Esos problemas deberían estarse discutiendo hoy entre la comunidad universitaria, pues se requiere saber cuáles candidatos al cargo de rector cuentan con el indispensable conocimiento de la situación por la que atraviesa la casa de estudios, si disponen de proyecto y de medidas para mejorar en todos sentidos la vida y la función de la universidad. Desgraciadamente, esto no ocurre, como tampoco lo vemos en la actual competencia de las llamadas corcholatas y ni en la de los aspirantes de la oposición. Las campañas son un amplio repertorio de lugares comunes, de inofensivas generalidades, de cuidadosas tomas de posición que procuran no herir susceptibilidades ni llegar a la ruptura con los reales o eventuales aliados.

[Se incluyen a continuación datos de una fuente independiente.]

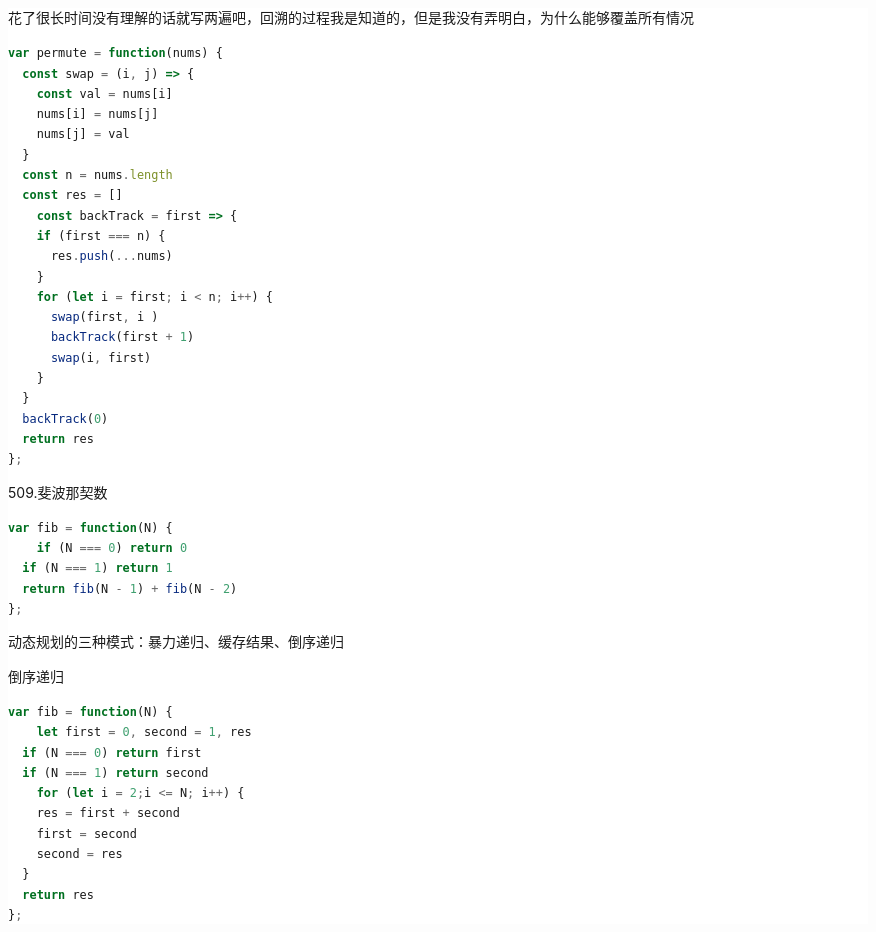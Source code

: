 花了很长时间没有理解的话就写两遍吧，回溯的过程我是知道的，但是我没有弄明白，为什么能够覆盖所有情况

```javascript
var permute = function(nums) {
  const swap = (i, j) => {
    const val = nums[i]
    nums[i] = nums[j]
    nums[j] = val
  }
  const n = nums.length
  const res = []
	const backTrack = first => {
    if (first === n) {
      res.push(...nums)
    }
    for (let i = first; i < n; i++) {
      swap(first, i )
      backTrack(first + 1)
      swap(i, first)
    }
  }
  backTrack(0)
  return res
};
```



509.斐波那契数

```javascript
var fib = function(N) {
	if (N === 0) return 0
  if (N === 1) return 1
  return fib(N - 1) + fib(N - 2)
};
```

动态规划的三种模式：暴力递归、缓存结果、倒序递归



倒序递归

```javascript
var fib = function(N) {
	let first = 0, second = 1, res
  if (N === 0) return first
  if (N === 1) return second
	for (let i = 2;i <= N; i++) {
    res = first + second
    first = second
    second = res
  }
  return res
};
```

A muchos universitarios les gustaría conocer el proyecto de cada candidato, pero han renunciado a esa aspiración porque de nada serviría, pues profesores, investigadores y estudiantes no tienen mayor peso en la elección de rector, asunto que decide un pequeño cuerpo de apenas 15 personas, en su mayoría de reconocida trayectoria académica, pero casi invariablemente ligadas a la alta burocracia de la casa de estudios o al poder político externo, como es el caso del señor Enrique Cabrero Mendoza, que no es exalumno de la UNAM ni ha sido profesor en ella.

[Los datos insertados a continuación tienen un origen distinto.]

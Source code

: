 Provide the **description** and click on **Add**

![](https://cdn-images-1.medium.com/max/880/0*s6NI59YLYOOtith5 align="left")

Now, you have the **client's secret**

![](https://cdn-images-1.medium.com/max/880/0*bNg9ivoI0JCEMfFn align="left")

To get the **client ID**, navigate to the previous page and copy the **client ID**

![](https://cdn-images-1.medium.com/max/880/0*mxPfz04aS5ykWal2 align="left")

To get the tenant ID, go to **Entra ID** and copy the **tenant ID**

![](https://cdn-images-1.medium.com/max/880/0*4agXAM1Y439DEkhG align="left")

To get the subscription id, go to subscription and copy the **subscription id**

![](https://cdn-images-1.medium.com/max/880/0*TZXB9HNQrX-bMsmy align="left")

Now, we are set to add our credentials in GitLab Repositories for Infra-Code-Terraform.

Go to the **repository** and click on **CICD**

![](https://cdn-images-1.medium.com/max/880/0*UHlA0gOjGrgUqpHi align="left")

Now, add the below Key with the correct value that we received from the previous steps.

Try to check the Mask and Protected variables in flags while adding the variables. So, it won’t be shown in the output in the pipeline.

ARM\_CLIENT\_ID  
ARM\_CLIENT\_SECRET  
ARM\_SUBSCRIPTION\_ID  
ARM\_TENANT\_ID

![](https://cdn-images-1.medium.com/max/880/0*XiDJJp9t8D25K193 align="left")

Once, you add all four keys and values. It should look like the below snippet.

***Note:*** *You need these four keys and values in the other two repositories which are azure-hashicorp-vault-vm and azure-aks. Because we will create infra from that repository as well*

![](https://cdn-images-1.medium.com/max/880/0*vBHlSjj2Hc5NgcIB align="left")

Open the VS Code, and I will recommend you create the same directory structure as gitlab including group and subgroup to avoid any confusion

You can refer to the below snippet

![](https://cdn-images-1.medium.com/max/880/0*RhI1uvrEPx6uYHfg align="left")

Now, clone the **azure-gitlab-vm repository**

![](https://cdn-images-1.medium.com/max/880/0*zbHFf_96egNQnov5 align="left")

La Junta de Gobierno la integran 15 personas. Son, según se dice, los guardianes del orden institucional, pero sus decisiones han sido, en varias ocasiones, motivo de enormes problemas para la institución, como ocurrió cuando designaron rector al autoritario Guillermo Soberón.
Un problema para la UNAM es que la Junta de Gobierno, no el rector, es formalmente la máxima autoridad de ese centro de estudios, aunque las propuestas para nombrar a sus integrantes salen de la Rectoría o convocar a sesión a los miembros de la Junta es facultad que comparten el presidente de ese órgano con el rector, que, de hecho, es quien manda.
Varias veces se ha levantado la demanda de que la elección de rector no recaiga en un puñado de personas, la mayoría de las cuales pertenecen a una u otra cofradía o tienen intereses no siempre plausibles. Hubo un tiempo en que profesores y alumnos participaban de ese nombramiento, aunque sus resultados no fueron los mejores. Quizá haya que pensar en la instauración de un voto ponderado o diferenciado por sectores. El método no sería perfecto, pero, desde luego, sería menos antidemocrático que el actual.